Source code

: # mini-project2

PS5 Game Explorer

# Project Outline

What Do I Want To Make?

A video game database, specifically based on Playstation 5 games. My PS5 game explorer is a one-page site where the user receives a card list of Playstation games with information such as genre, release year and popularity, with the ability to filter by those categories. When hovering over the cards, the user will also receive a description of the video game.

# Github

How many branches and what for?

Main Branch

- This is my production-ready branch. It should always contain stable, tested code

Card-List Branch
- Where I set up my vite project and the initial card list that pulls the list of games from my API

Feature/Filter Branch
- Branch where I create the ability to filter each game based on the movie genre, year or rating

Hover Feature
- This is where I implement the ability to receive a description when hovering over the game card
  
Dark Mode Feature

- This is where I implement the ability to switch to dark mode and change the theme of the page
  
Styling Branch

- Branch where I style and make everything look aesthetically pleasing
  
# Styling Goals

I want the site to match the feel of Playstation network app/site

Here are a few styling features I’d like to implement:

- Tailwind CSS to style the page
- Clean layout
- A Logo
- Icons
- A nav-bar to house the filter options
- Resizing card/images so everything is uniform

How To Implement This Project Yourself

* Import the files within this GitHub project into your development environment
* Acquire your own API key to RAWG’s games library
-=-=-=-=-
[TASK DIRECTIONS]:
Lines holding the word "everything" are the answer; copy each one from the records above.

[TASK RESPONSE]:
- Branch where I style and make everything look aesthetically pleasing
- Resizing card/images so everything is uniform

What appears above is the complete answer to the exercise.